The rotation of the occlusal plane appears to be a combination of the sum of moments generated by anterior and posterior teeth and intrusion or extrusion of the teeth by the vertical component of the traction force.
As a result, in this study, the occlusal plane was rotated in the CCW direction only in HOMS1. For patients with a gummy smile, the HOMS1 condition is expected to show the best effect. In the case of patients with vertical overgrowth in the face, maxillary molars often need to be intruded. This is also expected to show the best effect in the HOMS1 condition. However, due to the intrusion of maxillary molars, the mandible will rotate CCW, and the tip of the chin will protrude forward-upward [
26], which may lead to undesirable treatment results for Class III patients. To perform en masse retraction while maintaining the axis of maxillary incisors, it seems necessary to have retraction by giving a compensating curve to the arch wire [
22].
In patients with insufficient incisal showing, the opposite treatment technique should be chosen. In this case, strategies for extruding maxillary incisors should be chosen, and the most suitable condition is considered to be LOMS3. It is expected that the intrusion of the posterior region will occur, and a posterior settling process may be required at the end of treatment. In addition, the possibility of traumatic occlusion of maxillary anterior and mandibular incisors due to rotation of the occlusal plane to CW should be considered.

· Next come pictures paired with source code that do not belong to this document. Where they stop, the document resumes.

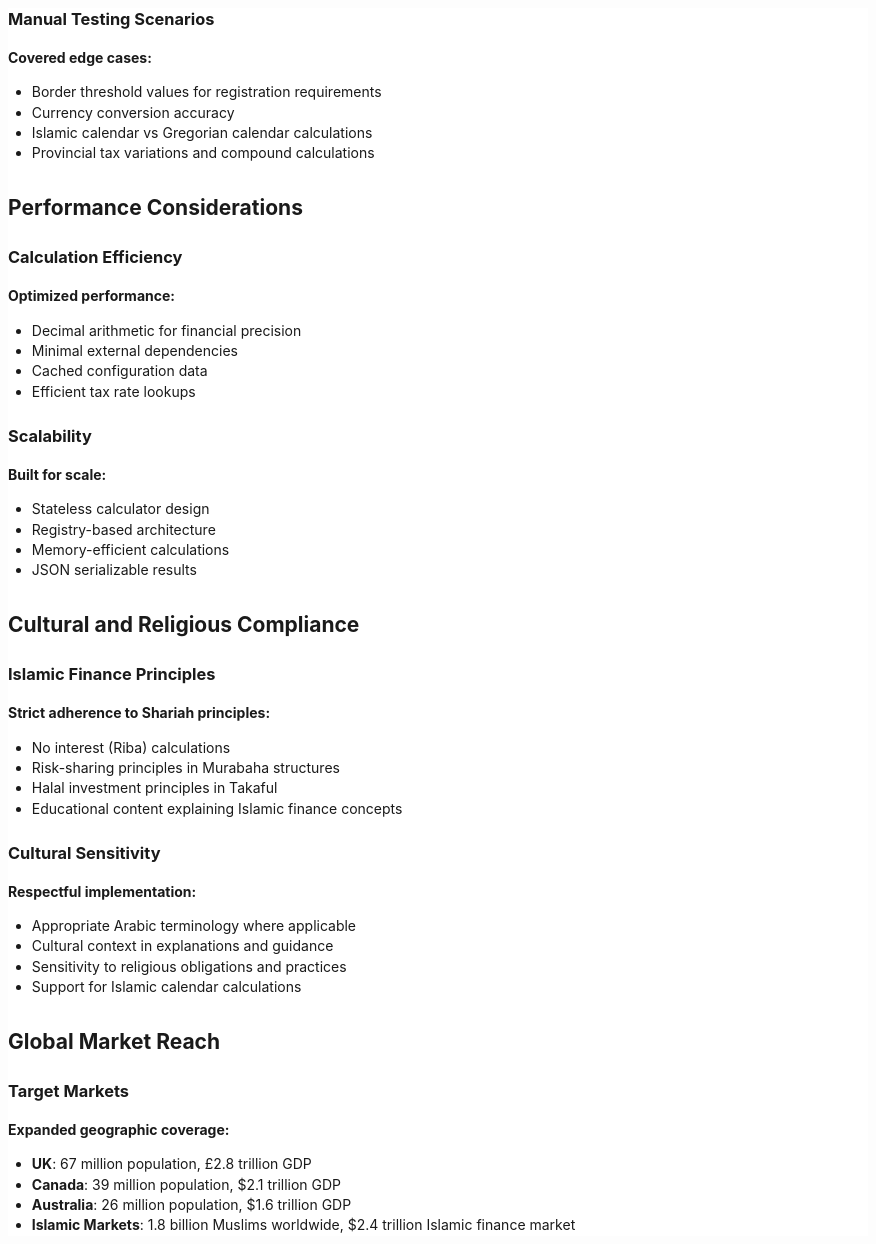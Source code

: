 ### Manual Testing Scenarios
**Covered edge cases:**
- Border threshold values for registration requirements
- Currency conversion accuracy
- Islamic calendar vs Gregorian calendar calculations
- Provincial tax variations and compound calculations

## Performance Considerations

### Calculation Efficiency
**Optimized performance:**
- Decimal arithmetic for financial precision
- Minimal external dependencies
- Cached configuration data
- Efficient tax rate lookups

### Scalability
**Built for scale:**
- Stateless calculator design
- Registry-based architecture
- Memory-efficient calculations
- JSON serializable results

## Cultural and Religious Compliance

### Islamic Finance Principles
**Strict adherence to Shariah principles:**
- No interest (Riba) calculations
- Risk-sharing principles in Murabaha structures
- Halal investment principles in Takaful
- Educational content explaining Islamic finance concepts

### Cultural Sensitivity
**Respectful implementation:**
- Appropriate Arabic terminology where applicable
- Cultural context in explanations and guidance
- Sensitivity to religious obligations and practices
- Support for Islamic calendar calculations

## Global Market Reach

### Target Markets
**Expanded geographic coverage:**
- **UK**: 67 million population, £2.8 trillion GDP
- **Canada**: 39 million population, $2.1 trillion GDP  
- **Australia**: 26 million population, $1.6 trillion GDP
- **Islamic Markets**: 1.8 billion Muslims worldwide, $2.4 trillion Islamic finance market
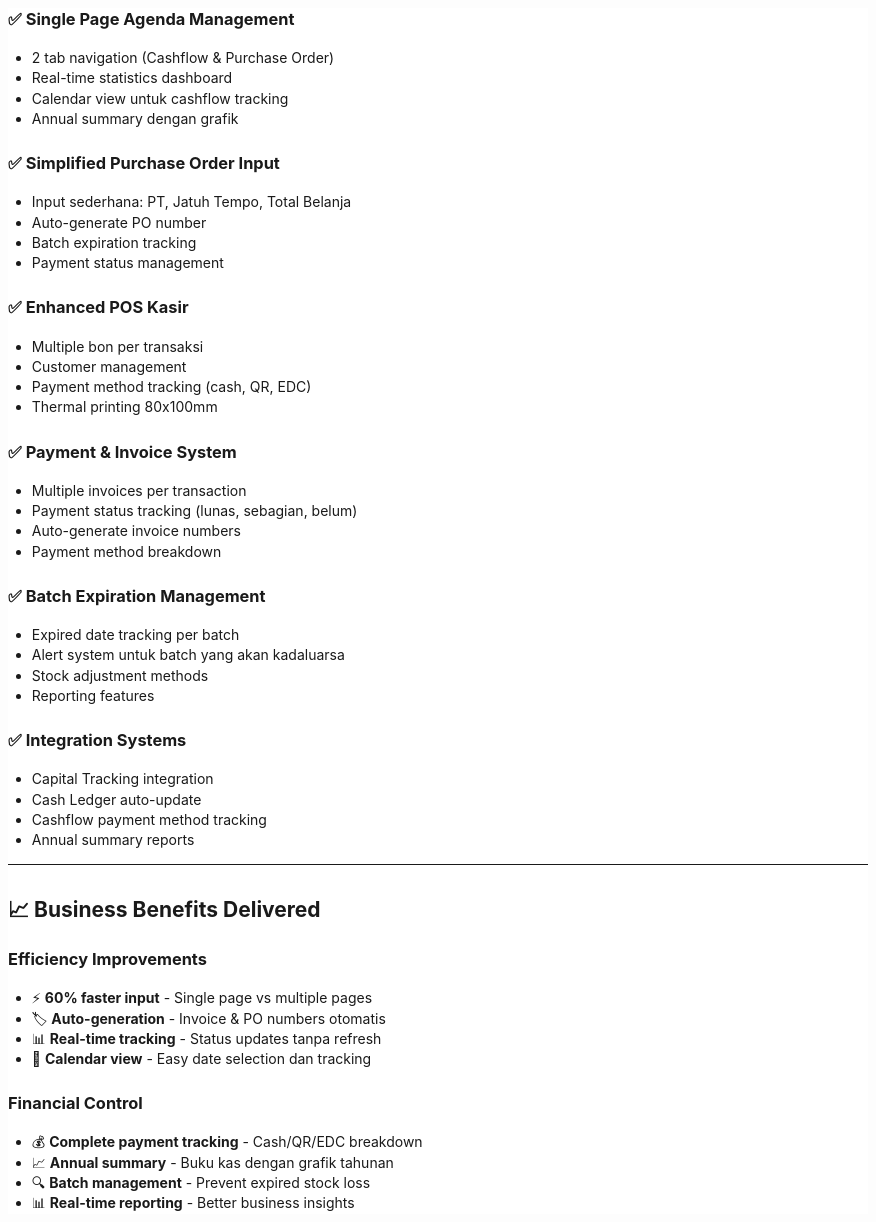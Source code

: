 ### **✅ Single Page Agenda Management**
- 2 tab navigation (Cashflow & Purchase Order)
- Real-time statistics dashboard
- Calendar view untuk cashflow tracking
- Annual summary dengan grafik

### **✅ Simplified Purchase Order Input**
- Input sederhana: PT, Jatuh Tempo, Total Belanja
- Auto-generate PO number
- Batch expiration tracking
- Payment status management

### **✅ Enhanced POS Kasir**
- Multiple bon per transaksi
- Customer management
- Payment method tracking (cash, QR, EDC)
- Thermal printing 80x100mm

### **✅ Payment & Invoice System**
- Multiple invoices per transaction
- Payment status tracking (lunas, sebagian, belum)
- Auto-generate invoice numbers
- Payment method breakdown

### **✅ Batch Expiration Management**
- Expired date tracking per batch
- Alert system untuk batch yang akan kadaluarsa
- Stock adjustment methods
- Reporting features

### **✅ Integration Systems**
- Capital Tracking integration
- Cash Ledger auto-update
- Cashflow payment method tracking
- Annual summary reports

---

## 📈 **Business Benefits Delivered**

### **Efficiency Improvements**
- ⚡ **60% faster input** - Single page vs multiple pages
- 🏷️ **Auto-generation** - Invoice & PO numbers otomatis
- 📊 **Real-time tracking** - Status updates tanpa refresh
- 📅 **Calendar view** - Easy date selection dan tracking

### **Financial Control**
- 💰 **Complete payment tracking** - Cash/QR/EDC breakdown
- 📈 **Annual summary** - Buku kas dengan grafik tahunan
- 🔍 **Batch management** - Prevent expired stock loss
- 📊 **Real-time reporting** - Better business insights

The last thing to look at is the lingual tipping of the posterior and anterior regions. According to FEA results, the palatal cusp of posterior teeth after space closure was not clearly visible. The palatal cusp of posterior teeth moved more in the +Z-axis direction than buccal cusps. This was because when the arch wire received retraction force and moved backward while closing the extraction space, a force to narrow the width of the posterior teeth occurred, and the bowing phenomenon of the arch as anterior teeth were inclined to the lingual side by the retraction force. In the present study, central incisors were rotated at the lingual side by 20.36 to 28.57 degrees. In actual clinical practice, there is a tendency for the anterior tooth to be inclined to the lingual side during en masse retraction, which seems to have been well implemented in this FEA (
Figure 10).
Although FEA is a research method applied in a planned model with an ideal arrangement, it has the limitation of not reflecting individualized patient conditions such as tooth arrangement, alveolar bone condition, masticatory pressure, or chewing habit. Through continuous FEA in our study, it was confirmed that many parts of tooth movement that could be observed in actual clinical practice were implemented in FEA. Further clinical studies are needed to support this finding.